* [SUPPLIED INFORMATION]:
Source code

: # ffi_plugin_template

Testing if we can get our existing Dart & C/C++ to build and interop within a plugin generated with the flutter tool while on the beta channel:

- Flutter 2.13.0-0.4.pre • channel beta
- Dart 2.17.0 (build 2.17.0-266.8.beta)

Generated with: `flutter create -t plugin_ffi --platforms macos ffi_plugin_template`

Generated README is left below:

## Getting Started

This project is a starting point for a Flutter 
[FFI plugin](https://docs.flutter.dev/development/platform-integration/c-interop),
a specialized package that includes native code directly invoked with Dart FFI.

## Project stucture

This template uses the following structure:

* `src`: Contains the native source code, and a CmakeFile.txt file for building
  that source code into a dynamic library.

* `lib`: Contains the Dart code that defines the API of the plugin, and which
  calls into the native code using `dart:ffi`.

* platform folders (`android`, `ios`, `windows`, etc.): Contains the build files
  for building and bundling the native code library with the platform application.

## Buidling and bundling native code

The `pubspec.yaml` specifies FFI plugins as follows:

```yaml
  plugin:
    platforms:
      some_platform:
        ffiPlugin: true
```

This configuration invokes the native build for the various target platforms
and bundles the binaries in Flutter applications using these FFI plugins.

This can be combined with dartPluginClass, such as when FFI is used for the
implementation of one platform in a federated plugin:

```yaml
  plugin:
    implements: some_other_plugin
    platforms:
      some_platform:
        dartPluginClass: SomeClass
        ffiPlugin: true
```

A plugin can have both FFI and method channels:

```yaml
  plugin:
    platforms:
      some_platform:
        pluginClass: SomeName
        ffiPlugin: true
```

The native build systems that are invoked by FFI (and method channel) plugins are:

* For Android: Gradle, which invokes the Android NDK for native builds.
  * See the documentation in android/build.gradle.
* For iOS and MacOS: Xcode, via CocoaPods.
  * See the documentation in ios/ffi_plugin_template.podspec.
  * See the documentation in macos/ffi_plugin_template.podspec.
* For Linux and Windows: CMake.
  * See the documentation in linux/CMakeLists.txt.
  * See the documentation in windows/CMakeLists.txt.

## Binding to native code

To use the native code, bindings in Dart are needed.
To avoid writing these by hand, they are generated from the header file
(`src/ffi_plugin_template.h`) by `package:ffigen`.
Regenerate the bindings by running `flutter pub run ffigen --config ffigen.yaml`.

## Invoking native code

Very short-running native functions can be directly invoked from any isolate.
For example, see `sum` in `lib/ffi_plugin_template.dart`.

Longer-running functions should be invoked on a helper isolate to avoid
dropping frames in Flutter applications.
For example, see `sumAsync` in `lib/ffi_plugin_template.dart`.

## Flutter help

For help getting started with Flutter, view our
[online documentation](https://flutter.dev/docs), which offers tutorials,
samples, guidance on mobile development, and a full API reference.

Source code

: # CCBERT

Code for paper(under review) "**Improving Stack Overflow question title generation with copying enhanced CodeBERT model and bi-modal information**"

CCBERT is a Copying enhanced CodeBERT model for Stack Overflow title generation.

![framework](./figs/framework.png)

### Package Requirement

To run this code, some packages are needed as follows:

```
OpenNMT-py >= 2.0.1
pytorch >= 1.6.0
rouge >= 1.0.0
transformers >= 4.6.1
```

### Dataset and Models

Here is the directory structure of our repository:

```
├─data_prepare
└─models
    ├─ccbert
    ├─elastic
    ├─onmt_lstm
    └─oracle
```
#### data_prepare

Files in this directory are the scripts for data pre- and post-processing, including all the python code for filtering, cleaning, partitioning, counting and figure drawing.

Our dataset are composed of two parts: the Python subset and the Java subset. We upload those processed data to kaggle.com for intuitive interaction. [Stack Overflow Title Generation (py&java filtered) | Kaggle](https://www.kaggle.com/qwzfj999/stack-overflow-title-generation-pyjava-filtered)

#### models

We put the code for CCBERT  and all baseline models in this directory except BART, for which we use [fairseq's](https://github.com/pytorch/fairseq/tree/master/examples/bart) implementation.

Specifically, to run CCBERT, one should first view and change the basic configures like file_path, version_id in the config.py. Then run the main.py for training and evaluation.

* [TASK OBJECTIVE]: Each line of the material should be echoed exactly.

* [ANSWER BOX]:
Source code

: # ffi_plugin_template

Testing if we can get our existing Dart & C/C++ to build and interop within a plugin generated with the flutter tool while on the beta channel:

- Flutter 2.13.0-0.4.pre • channel beta
- Dart 2.17.0 (build 2.17.0-266.8.beta)

Generated with: `flutter create -t plugin_ffi --platforms macos ffi_plugin_template`

Generated README is left below:

## Getting Started

This project is a starting point for a Flutter 
[FFI plugin](https://docs.flutter.dev/development/platform-integration/c-interop),
a specialized package that includes native code directly invoked with Dart FFI.

## Project stucture

This template uses the following structure:

* `src`: Contains the native source code, and a CmakeFile.txt file for building
  that source code into a dynamic library.

* `lib`: Contains the Dart code that defines the API of the plugin, and which
  calls into the native code using `dart:ffi`.

* platform folders (`android`, `ios`, `windows`, etc.): Contains the build files
  for building and bundling the native code library with the platform application.

## Buidling and bundling native code

The `pubspec.yaml` specifies FFI plugins as follows:

```yaml
  plugin:
    platforms:
      some_platform:
        ffiPlugin: true
```

This configuration invokes the native build for the various target platforms
and bundles the binaries in Flutter applications using these FFI plugins.

This can be combined with dartPluginClass, such as when FFI is used for the
implementation of one platform in a federated plugin:

```yaml
  plugin:
    implements: some_other_plugin
    platforms:
      some_platform:
        dartPluginClass: SomeClass
        ffiPlugin: true
```

A plugin can have both FFI and method channels:

```yaml
  plugin:
    platforms:
      some_platform:
        pluginClass: SomeName
        ffiPlugin: true
```

The native build systems that are invoked by FFI (and method channel) plugins are:

* For Android: Gradle, which invokes the Android NDK for native builds.
  * See the documentation in android/build.gradle.
* For iOS and MacOS: Xcode, via CocoaPods.
  * See the documentation in ios/ffi_plugin_template.podspec.
  * See the documentation in macos/ffi_plugin_template.podspec.
* For Linux and Windows: CMake.
  * See the documentation in linux/CMakeLists.txt.
  * See the documentation in windows/CMakeLists.txt.

## Binding to native code

To use the native code, bindings in Dart are needed.
To avoid writing these by hand, they are generated from the header file
(`src/ffi_plugin_template.h`) by `package:ffigen`.
Regenerate the bindings by running `flutter pub run ffigen --config ffigen.yaml`.

## Invoking native code

Very short-running native functions can be directly invoked from any isolate.
For example, see `sum` in `lib/ffi_plugin_template.dart`.

Longer-running functions should be invoked on a helper isolate to avoid
dropping frames in Flutter applications.
For example, see `sumAsync` in `lib/ffi_plugin_template.dart`.

## Flutter help

For help getting started with Flutter, view our
[online documentation](https://flutter.dev/docs), which offers tutorials,
samples, guidance on mobile development, and a full API reference.

Source code

: # CCBERT

Code for paper(under review) "**Improving Stack Overflow question title generation with copying enhanced CodeBERT model and bi-modal information**"

CCBERT is a Copying enhanced CodeBERT model for Stack Overflow title generation.

![framework](./figs/framework.png)

### Package Requirement

To run this code, some packages are needed as follows:

```
OpenNMT-py >= 2.0.1
pytorch >= 1.6.0
rouge >= 1.0.0
transformers >= 4.6.1
```

### Dataset and Models

Here is the directory structure of our repository:

```
├─data_prepare
└─models
    ├─ccbert
    ├─elastic
    ├─onmt_lstm
    └─oracle
```
#### data_prepare

Files in this directory are the scripts for data pre- and post-processing, including all the python code for filtering, cleaning, partitioning, counting and figure drawing.

Our dataset are composed of two parts: the Python subset and the Java subset. We upload those processed data to kaggle.com for intuitive interaction. [Stack Overflow Title Generation (py&java filtered) | Kaggle](https://www.kaggle.com/qwzfj999/stack-overflow-title-generation-pyjava-filtered)

#### models

We put the code for CCBERT  and all baseline models in this directory except BART, for which we use [fairseq's](https://github.com/pytorch/fairseq/tree/master/examples/bart) implementation.

Specifically, to run CCBERT, one should first view and change the basic configures like file_path, version_id in the config.py. Then run the main.py for training and evaluation.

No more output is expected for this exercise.